▶ Entries provided
........

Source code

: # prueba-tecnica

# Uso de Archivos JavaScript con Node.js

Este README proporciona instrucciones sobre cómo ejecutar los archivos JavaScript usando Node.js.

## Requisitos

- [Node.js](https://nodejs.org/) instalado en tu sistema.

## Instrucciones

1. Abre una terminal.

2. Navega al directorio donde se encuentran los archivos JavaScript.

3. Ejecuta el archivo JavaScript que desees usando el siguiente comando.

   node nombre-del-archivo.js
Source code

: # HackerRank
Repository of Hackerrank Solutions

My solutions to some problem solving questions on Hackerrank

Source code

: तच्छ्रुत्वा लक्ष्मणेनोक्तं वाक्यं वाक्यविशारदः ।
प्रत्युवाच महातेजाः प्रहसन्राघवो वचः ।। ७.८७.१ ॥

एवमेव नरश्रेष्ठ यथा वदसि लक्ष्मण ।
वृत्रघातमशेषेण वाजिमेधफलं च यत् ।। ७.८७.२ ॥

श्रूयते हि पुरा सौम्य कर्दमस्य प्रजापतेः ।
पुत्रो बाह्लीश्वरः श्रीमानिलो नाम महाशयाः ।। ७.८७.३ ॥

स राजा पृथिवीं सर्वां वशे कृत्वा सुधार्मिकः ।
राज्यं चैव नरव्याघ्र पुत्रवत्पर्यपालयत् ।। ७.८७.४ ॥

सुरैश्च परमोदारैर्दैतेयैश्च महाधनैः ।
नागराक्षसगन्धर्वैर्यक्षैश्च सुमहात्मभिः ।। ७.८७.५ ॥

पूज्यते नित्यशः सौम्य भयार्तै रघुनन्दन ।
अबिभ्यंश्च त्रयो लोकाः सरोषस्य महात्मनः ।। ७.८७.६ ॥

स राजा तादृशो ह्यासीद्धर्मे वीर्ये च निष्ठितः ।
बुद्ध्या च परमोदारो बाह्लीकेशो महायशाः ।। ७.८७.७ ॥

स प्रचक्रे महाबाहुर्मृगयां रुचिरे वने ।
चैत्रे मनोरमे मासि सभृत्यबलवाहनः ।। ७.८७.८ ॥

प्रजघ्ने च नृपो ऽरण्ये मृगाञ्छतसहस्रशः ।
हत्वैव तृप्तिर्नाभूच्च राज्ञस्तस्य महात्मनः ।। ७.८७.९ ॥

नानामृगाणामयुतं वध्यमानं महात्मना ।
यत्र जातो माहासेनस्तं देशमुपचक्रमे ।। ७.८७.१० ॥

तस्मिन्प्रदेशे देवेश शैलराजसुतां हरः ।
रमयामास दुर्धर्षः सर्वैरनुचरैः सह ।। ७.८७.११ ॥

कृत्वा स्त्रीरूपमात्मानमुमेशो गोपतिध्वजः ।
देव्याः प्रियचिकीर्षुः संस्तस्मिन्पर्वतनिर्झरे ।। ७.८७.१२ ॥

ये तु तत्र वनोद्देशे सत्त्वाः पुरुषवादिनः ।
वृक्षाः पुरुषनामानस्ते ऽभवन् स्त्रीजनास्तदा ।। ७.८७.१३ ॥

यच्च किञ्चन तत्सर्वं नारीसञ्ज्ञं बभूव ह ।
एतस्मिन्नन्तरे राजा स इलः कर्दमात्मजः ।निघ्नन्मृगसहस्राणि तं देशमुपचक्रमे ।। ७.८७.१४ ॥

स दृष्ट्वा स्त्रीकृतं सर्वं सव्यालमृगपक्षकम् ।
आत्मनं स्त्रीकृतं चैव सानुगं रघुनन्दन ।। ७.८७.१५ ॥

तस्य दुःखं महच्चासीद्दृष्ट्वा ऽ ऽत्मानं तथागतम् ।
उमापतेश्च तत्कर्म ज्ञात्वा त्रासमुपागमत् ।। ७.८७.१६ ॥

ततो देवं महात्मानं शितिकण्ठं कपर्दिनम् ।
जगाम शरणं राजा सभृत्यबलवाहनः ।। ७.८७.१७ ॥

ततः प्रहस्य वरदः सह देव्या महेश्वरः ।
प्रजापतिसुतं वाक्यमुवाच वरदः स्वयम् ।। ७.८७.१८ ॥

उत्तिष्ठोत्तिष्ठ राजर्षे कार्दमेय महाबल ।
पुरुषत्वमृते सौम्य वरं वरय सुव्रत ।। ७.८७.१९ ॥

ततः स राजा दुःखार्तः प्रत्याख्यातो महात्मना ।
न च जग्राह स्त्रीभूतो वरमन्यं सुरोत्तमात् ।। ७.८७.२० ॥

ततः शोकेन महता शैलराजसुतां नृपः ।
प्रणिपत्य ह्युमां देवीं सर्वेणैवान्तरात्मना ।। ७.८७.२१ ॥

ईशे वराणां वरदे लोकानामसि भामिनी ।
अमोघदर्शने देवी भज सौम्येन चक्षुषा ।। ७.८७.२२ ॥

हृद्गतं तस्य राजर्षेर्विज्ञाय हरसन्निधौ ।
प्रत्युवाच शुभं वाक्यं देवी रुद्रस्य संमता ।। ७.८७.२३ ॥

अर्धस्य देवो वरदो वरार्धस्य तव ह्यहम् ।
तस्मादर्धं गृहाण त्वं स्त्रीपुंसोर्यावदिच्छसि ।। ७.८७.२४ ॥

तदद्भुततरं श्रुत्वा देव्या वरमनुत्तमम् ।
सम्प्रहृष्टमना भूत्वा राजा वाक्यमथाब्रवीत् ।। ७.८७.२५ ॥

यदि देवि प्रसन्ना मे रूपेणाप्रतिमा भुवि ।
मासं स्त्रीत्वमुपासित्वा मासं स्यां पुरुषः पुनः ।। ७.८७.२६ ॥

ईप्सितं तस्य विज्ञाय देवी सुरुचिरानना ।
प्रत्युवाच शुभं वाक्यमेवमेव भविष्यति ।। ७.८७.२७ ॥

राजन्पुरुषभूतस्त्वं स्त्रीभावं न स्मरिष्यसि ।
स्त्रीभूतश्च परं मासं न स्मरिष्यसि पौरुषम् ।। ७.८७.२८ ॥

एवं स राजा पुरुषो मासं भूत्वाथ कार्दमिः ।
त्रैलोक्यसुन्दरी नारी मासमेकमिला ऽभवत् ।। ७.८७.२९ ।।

........

▶ Exercise instructions
Take the lines above from the one containing "राज्यं चैव नरव्याघ्र" down to the one containing "स राजा तादृशो", and transcribe them exactly, both ends included.

▶ Output for this exercise
राज्यं चैव नरव्याघ्र पुत्रवत्पर्यपालयत् ।। ७.८७.४ ॥

सुरैश्च परमोदारैर्दैतेयैश्च महाधनैः ।
नागराक्षसगन्धर्वैर्यक्षैश्च सुमहात्मभिः ।। ७.८७.५ ॥

पूज्यते नित्यशः सौम्य भयार्तै रघुनन्दन ।
अबिभ्यंश्च त्रयो लोकाः सरोषस्य महात्मनः ।। ७.८७.६ ॥

स राजा तादृशो ह्यासीद्धर्मे वीर्ये च निष्ठितः ।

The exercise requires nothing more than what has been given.